Mais j'ai aussi envie de vous toucher deux mots au sujet de la voiture de Mario. A l'occasion d'un récent passage au Studio des Milans, j'ai pu me rendre compte des secousses infligées au moteur de celle-ci (qui ne sont d'ailleurs pas sans rappeler les riffs saccadés chers au cœur du groupe). Je souhaite donc profiter de cet espace pour lancer un vibrant appel : mobilisons-nous et offrons-lui un kit de bougies neuves !!!
Es-tu fan de GOJIRA ? Jean-Charles Desgroux (CROSSROADS/ROCK ONE): A ton avis ???
Morgan Rivalin (ROCK HARD): Pour ceux qui ne l'auraient pas encore compris, la réponse est « oui ». Cela s'est fait progressivement. J'avais déjà pris une jolie gifle en découvrant Godzilla totalement par hasard en 1999, à l'occasion d'un festival gratuit organisé à quelques kilomètres de chez moi (le célèbre Festi'jeunes d'Olonne-sur-Mer, en Vendée), mais même si certains de mes amis étaient déjà complètement accros à "Terra Incognita", c'est à la sortie de "The Link" que je suis véritablement devenu fan. Il y a quelque chose qui m'a aussitôt parlé dans la musique et dans le propos de ce groupe, quelque chose de quasi viscéral. Aujourd'hui, Gojira est pour moi l'une des rares formations metal que je connaisse qui tienne le même discours à la ville qu'à la scène. Ce sont aussi des musiciens qui, en dépit de toute l'attention qu'on peut leur témoigner aux quatre coins du globe, sont restés on ne peut plus nature, dans tous les sens du terme. Alors, dans ces conditions, comment ne pas avoir envie de continuer à répandre la bonne parole ?

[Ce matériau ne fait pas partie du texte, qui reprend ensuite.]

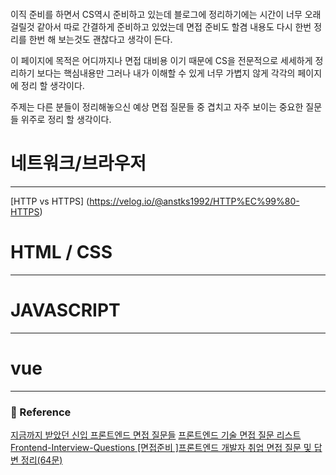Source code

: <p><img alt="" src="https://velog.velcdn.com/images/anstks1992/post/1a4dd2c4-8ed7-44d4-83bb-f7b2e500b9d2/image.png" /></p>
<p>이직 준비를 하면서 CS역시 준비하고 있는데 블로그에 정리하기에는 시간이 너무 오래걸릴것 같아서 따로 간결하게 준비하고 있었는데 면접 준비도 할겸 내용도 다시 한번 정리를 한번 해 보는것도 괜찮다고 생각이 든다.</p>
<p>이 페이지에 목적은 어디까지나 면접 대비용 이기 때문에 CS을 전문적으로 세세하게 정리하기 보다는 핵심내용만 그러나 내가 이해할 수 있게 너무 가볍지 않게 각각의 페이지에 정리 할 생각이다.</p>
<p>주제는 다른 분들이 정리해놓으신 예상 면접 질문들 중 겹치고 자주 보이는 중요한 질문들 위주로 정리 할 생각이다.</p>
<h1 id="네트워크브라우저">네트워크/브라우저</h1>
<hr />
<p> [HTTP vs HTTPS] (<a href="https://velog.io/@anstks1992/HTTP%EC%99%80-HTTPS">https://velog.io/@anstks1992/HTTP%EC%99%80-HTTPS</a>)</p>
<h1 id="html--css">HTML / CSS</h1>
<hr />
<h1 id="javascript">JAVASCRIPT</h1>
<hr />
<h1 id="vue">vue</h1>
<hr />
<h3 id="📄-reference">📄 Reference</h3>
<p><a href="https://velog.io/@arthur/%EC%A7%80%EA%B8%88%EA%B9%8C%EC%A7%80-%EB%B0%9B%EC%95%98%EB%8D%98-%EC%8B%A0%EC%9E%85-%ED%94%84%EB%A1%A0%ED%8A%B8%EC%97%94%EB%93%9C-%EB%A9%B4%EC%A0%91-%EC%A7%88%EB%AC%B8%EB%93%A4">지금까지 받았던 신입 프론트엔드 면접 질문들</a>
<a href="https://velog.io/@doheek2/%ED%94%84%EB%A1%A0%ED%8A%B8%EC%97%94%EB%93%9C-%EA%B8%B0%EC%88%A0-%EB%A9%B4%EC%A0%91-%EC%A7%88%EB%AC%B8-%EB%A6%AC%EC%8A%A4%ED%8A%B8">프론트엔드 기술 면접 질문 리스트</a>
<a href="https://github.com/Esoolgnah/Frontend-Interview-Questions">Frontend-Interview-Questions
</a><a href="https://amyhyemi.tistory.com/224">[면접준비 ]프론트엔드 개발자 취업 면접 질문 및 답변 정리(64문)</a></p>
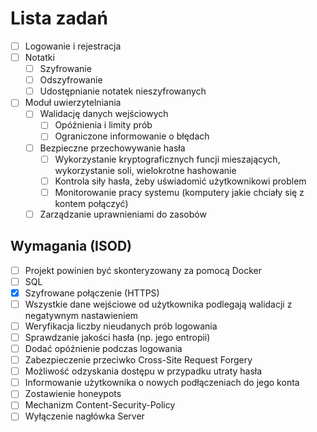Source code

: # Lista zadań
- [ ] Logowanie i rejestracja
- [ ] Notatki 
  - [ ] Szyfrowanie
  - [ ] Odszyfrowanie
  - [ ] Udostępnianie notatek nieszyfrowanych
- [ ] Moduł uwierzytelniania 
  - [ ] Walidację danych wejściowych
    - [ ] Opóźnienia i limity prób
    - [ ] Ograniczone informowanie o błędach
  - [ ] Bezpieczne przechowywanie hasła
    - [ ] Wykorzystanie kryptograficznych funcji mieszających, wykorzystanie soli, wielokrotne hashowanie
    - [ ] Kontrola siły hasła, żeby uświadomić użytkownikowi problem
    - [ ] Monitorowanie pracy systemu (komputery jakie chciały się z kontem połączyć)
  - [ ] Zarządzanie uprawnieniami do zasobów
## Wymagania (ISOD)
  - [ ] Projekt powinien być skonteryzowany za pomocą Docker
  - [ ] SQL
  - [X] Szyfrowane połączenie (HTTPS)
  - [ ] Wszystkie dane wejściowe od użytkownika podlegają walidacji z negatywnym nastawieniem
  - [ ] Weryfikacja liczby nieudanych prób logowania
  - [ ] Sprawdzanie jakości hasła (np. jego entropii)
  - [ ] Dodać opóźnienie podczas logowania
  - [ ] Zabezpieczenie przeciwko Cross-Site Request Forgery
  - [ ] Możliwość odzyskania dostępu w przypadku utraty hasła
  - [ ] Informowanie użytkownika o nowych podłączeniach do jego konta
  - [ ] Zostawienie honeypots
  - [ ] Mechanizm Content-Security-Policy
  - [ ] Wyłączenie nagłówka Server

Olivier Badin (TERRORIZER/ex-HARD'N'HEAVY): Oui, mais d'une façon atypique qui, j'espère, ne va pas paraître trop ''snob'. Disons que grâce à mon boulot, j'ai eu la chance de les rencontrer plusieurs fois hors scène. Cela me fait donc toujours un peu bizarre lorsque j'écoute leur musique car cela me fait alors instantanément penser à des moments… Pas forcément très rock n'roll on va dire. Mais je suis avant tout fan de la petite famille GOJIRA et de l'aventure qu'ils vivent tous ensemble depuis trois ans maintenant. Ce genre de réussite m'a redonné foi en la musique, me fait croire que non, tout n'est pas encore qu'une question de gros sous et de modes dans ce milieu. En gros, ils m'ont redonné l'envie de croire que oui, c'est (parfois) possible qu'un excellent groupe, à force de boulot et d'abnégation, réussisse à avoir un véritable écho populaire et fasse bouger les mentalités, et ce sans se compromettre.
Rien que pour ça, je leur dois une fière chandelle et donc je suis fan.